Reader Jesse writes (emphasis added):
I spent a long time last night looking into the way Charter is handling this program, and based on their own explanation it’s obvious that the cookie is not a “real” opt-out. Here’s why.
When a customer clicks a link, advertisement, or visits a page, Charter will capture the browsing data and send it to the third-party advertising provider. If Charter wanted to offer a functional opt-out, it would be at this deep-packet inspection level. The do not offer a way out of that service, however. The only thing they offer is the cookie-based solution you’ve previously covered, which merely tells the third-party organization not to match the machine with the DPI-harvested data or deliver the advertising. Customer browsing is still being captured and is still being turned over regardless of anyone’s individual opt-out status, but the third party is just blocked from doing anything with it by the cookie.
I might also point out that by doing this Charter is explicitly requesting that their customers choose not to follow safe browsing best practices. Every modern browser available today has an option for clearing cookies when the browser is closed, and many people choose to take advantage of this practice, myself included. Charter is either demanding that I and many others either fill out their form several dozen times per day (every time we open our browser) or specifically switch off browsing features intended to keep customers safe. Neither of these are acceptable, of course.
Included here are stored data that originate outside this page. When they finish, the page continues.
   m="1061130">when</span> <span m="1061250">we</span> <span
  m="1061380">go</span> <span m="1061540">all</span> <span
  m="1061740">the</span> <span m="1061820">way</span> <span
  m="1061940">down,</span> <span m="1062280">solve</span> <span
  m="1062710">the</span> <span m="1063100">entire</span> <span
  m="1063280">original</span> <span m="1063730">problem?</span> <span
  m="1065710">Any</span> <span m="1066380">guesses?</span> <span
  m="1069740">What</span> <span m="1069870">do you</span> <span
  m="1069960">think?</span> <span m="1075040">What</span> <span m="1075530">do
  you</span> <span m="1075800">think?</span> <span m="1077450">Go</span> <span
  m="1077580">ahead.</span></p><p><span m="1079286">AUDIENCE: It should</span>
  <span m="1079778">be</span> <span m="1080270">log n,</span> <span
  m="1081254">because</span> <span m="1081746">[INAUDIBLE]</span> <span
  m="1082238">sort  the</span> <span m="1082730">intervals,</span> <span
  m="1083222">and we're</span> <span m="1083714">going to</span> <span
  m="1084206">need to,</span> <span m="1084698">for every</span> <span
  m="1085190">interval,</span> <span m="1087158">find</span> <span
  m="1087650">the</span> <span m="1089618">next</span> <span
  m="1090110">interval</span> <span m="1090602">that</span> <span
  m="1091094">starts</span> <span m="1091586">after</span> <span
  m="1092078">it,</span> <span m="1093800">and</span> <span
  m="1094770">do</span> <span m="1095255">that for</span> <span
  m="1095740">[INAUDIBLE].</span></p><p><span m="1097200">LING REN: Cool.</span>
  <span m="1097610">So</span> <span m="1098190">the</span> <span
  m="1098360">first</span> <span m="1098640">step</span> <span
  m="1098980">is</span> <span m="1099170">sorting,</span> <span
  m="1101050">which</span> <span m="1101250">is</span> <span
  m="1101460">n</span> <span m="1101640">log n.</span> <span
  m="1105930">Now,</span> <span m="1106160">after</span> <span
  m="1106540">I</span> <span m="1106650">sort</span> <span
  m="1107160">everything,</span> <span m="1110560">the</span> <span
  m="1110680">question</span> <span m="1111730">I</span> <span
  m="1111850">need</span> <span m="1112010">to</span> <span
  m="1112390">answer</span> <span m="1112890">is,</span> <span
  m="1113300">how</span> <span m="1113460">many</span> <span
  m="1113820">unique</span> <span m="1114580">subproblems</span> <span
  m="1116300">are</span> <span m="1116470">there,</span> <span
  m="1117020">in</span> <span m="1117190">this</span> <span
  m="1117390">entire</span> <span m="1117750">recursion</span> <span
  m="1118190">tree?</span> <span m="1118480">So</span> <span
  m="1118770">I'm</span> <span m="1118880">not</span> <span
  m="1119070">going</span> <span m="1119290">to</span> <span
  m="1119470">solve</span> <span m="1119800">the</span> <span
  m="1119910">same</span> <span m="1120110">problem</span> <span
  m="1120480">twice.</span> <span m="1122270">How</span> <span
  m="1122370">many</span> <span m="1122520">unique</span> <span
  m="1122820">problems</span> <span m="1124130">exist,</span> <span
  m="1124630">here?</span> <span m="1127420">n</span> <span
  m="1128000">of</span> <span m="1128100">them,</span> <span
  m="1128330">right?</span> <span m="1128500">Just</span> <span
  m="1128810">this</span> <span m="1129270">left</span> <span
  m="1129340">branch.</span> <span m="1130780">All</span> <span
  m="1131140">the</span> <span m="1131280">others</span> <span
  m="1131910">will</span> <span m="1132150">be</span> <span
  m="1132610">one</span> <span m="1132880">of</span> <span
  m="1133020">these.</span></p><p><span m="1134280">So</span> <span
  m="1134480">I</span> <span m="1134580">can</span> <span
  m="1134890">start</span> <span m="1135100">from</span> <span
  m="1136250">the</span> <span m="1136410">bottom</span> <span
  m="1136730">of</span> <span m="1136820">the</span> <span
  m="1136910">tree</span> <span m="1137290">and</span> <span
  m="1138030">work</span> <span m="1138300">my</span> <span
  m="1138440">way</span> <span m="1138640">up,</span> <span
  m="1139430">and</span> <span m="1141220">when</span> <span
I am going to contact Charter’s executive team again this morning on the matter, as well as an attorney. I have not been notified of Charter’s changes through a letter or email, and learned about this program last night via other means. Having read through the Cable Privacy Act, which governs Charter’s use of personally identifiable information, I have discovered no fewer than three potential violations. Moreover, Charter is required by law to make any collected data available to its customers, so I would suggest that all Charter customers request their DPI browsing data on a daily basis, and file appropriate complaints when they fail to deliver it as required by law.
They’re not going to stop doing this until or unless they lose more money than they make on it. We have vehicles available to us to lose them vast sums of money on this project, if only the word gets out.
Subsection D of the Cable TV Privacy Act states, in part: “A cable subscriber shall be provided access to all personally identifiable information regarding that subscriber which is collected and maintained by a cable operator. Such information shall be made available to the subscriber at reasonable times and at a convenient place designated by such cable operator.” It’s debatable whether the data Charter is collecting is “personally identifiable information” under this statute, which excludes from the definition “any record of aggregate data which does not identify particular persons.” Maybe a subpoena would clear things up.